EXERCISE
Retype each entry below precisely as it reads.

[Opening DATASET RECORDS section]

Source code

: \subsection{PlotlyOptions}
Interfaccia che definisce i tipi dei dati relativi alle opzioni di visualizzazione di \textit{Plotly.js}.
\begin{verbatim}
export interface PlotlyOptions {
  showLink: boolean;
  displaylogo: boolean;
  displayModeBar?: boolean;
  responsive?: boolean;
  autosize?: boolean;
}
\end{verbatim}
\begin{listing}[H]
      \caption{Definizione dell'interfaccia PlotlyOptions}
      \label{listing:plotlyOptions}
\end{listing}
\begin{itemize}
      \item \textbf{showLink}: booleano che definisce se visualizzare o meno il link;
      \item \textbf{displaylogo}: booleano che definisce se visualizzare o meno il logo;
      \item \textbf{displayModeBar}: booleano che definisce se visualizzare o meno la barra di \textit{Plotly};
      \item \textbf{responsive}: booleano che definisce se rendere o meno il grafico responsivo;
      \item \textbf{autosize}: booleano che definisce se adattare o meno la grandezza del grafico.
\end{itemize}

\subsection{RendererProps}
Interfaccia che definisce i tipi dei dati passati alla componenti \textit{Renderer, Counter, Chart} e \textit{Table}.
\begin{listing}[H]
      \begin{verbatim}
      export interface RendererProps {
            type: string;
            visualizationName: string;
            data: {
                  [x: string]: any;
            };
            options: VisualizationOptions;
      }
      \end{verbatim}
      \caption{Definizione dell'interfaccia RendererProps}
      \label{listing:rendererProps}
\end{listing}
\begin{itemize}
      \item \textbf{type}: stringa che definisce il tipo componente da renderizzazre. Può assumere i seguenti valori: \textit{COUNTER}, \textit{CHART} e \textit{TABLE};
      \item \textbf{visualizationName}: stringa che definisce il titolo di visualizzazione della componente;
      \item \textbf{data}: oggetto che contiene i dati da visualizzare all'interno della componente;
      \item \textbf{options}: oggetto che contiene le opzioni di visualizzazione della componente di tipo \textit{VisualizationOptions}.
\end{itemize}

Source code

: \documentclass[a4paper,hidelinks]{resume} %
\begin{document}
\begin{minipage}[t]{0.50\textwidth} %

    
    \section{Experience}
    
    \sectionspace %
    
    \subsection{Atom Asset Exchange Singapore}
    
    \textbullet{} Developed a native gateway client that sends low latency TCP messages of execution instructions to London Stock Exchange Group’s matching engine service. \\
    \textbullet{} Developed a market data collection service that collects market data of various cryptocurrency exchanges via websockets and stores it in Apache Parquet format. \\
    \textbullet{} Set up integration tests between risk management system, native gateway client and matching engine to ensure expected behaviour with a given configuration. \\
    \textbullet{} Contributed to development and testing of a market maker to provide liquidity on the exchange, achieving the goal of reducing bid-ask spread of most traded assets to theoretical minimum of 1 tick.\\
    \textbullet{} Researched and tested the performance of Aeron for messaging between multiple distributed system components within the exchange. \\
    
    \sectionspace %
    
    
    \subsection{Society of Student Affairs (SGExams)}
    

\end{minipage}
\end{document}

[Closing DATASET RECORDS section]

SOLUTION FOR THIS EXERCISE
Source code

: \subsection{PlotlyOptions}
Interfaccia che definisce i tipi dei dati relativi alle opzioni di visualizzazione di \textit{Plotly.js}.
\begin{verbatim}
export interface PlotlyOptions {
  showLink: boolean;
  displaylogo: boolean;
  displayModeBar?: boolean;
  responsive?: boolean;
  autosize?: boolean;
}
\end{verbatim}
\begin{listing}[H]
      \caption{Definizione dell'interfaccia PlotlyOptions}
      \label{listing:plotlyOptions}
\end{listing}
\begin{itemize}
      \item \textbf{showLink}: booleano che definisce se visualizzare o meno il link;
      \item \textbf{displaylogo}: booleano che definisce se visualizzare o meno il logo;
      \item \textbf{displayModeBar}: booleano che definisce se visualizzare o meno la barra di \textit{Plotly};
      \item \textbf{responsive}: booleano che definisce se rendere o meno il grafico responsivo;
      \item \textbf{autosize}: booleano che definisce se adattare o meno la grandezza del grafico.
\end{itemize}

\subsection{RendererProps}
Interfaccia che definisce i tipi dei dati passati alla componenti \textit{Renderer, Counter, Chart} e \textit{Table}.
\begin{listing}[H]
      \begin{verbatim}
      export interface RendererProps {
            type: string;
            visualizationName: string;
            data: {
                  [x: string]: any;
            };
            options: VisualizationOptions;
      }
      \end{verbatim}
      \caption{Definizione dell'interfaccia RendererProps}
      \label{listing:rendererProps}
\end{listing}
\begin{itemize}
      \item \textbf{type}: stringa che definisce il tipo componente da renderizzazre. Può assumere i seguenti valori: \textit{COUNTER}, \textit{CHART} e \textit{TABLE};
      \item \textbf{visualizationName}: stringa che definisce il titolo di visualizzazione della componente;
      \item \textbf{data}: oggetto che contiene i dati da visualizzare all'interno della componente;
      \item \textbf{options}: oggetto che contiene le opzioni di visualizzazione della componente di tipo \textit{VisualizationOptions}.
\end{itemize}

Source code

: \documentclass[a4paper,hidelinks]{resume} %
\begin{document}
\begin{minipage}[t]{0.50\textwidth} %

    
    \section{Experience}
    
    \sectionspace %
    
    \subsection{Atom Asset Exchange Singapore}
    
    \textbullet{} Developed a native gateway client that sends low latency TCP messages of execution instructions to London Stock Exchange Group’s matching engine service. \\
    \textbullet{} Developed a market data collection service that collects market data of various cryptocurrency exchanges via websockets and stores it in Apache Parquet format. \\
    \textbullet{} Set up integration tests between risk management system, native gateway client and matching engine to ensure expected behaviour with a given configuration. \\
    \textbullet{} Contributed to development and testing of a market maker to provide liquidity on the exchange, achieving the goal of reducing bid-ask spread of most traded assets to theoretical minimum of 1 tick.\\
    \textbullet{} Researched and tested the performance of Aeron for messaging between multiple distributed system components within the exchange. \\
    
    \sectionspace %
    
    
    \subsection{Society of Student Affairs (SGExams)}
    

\end{minipage}
\end{document}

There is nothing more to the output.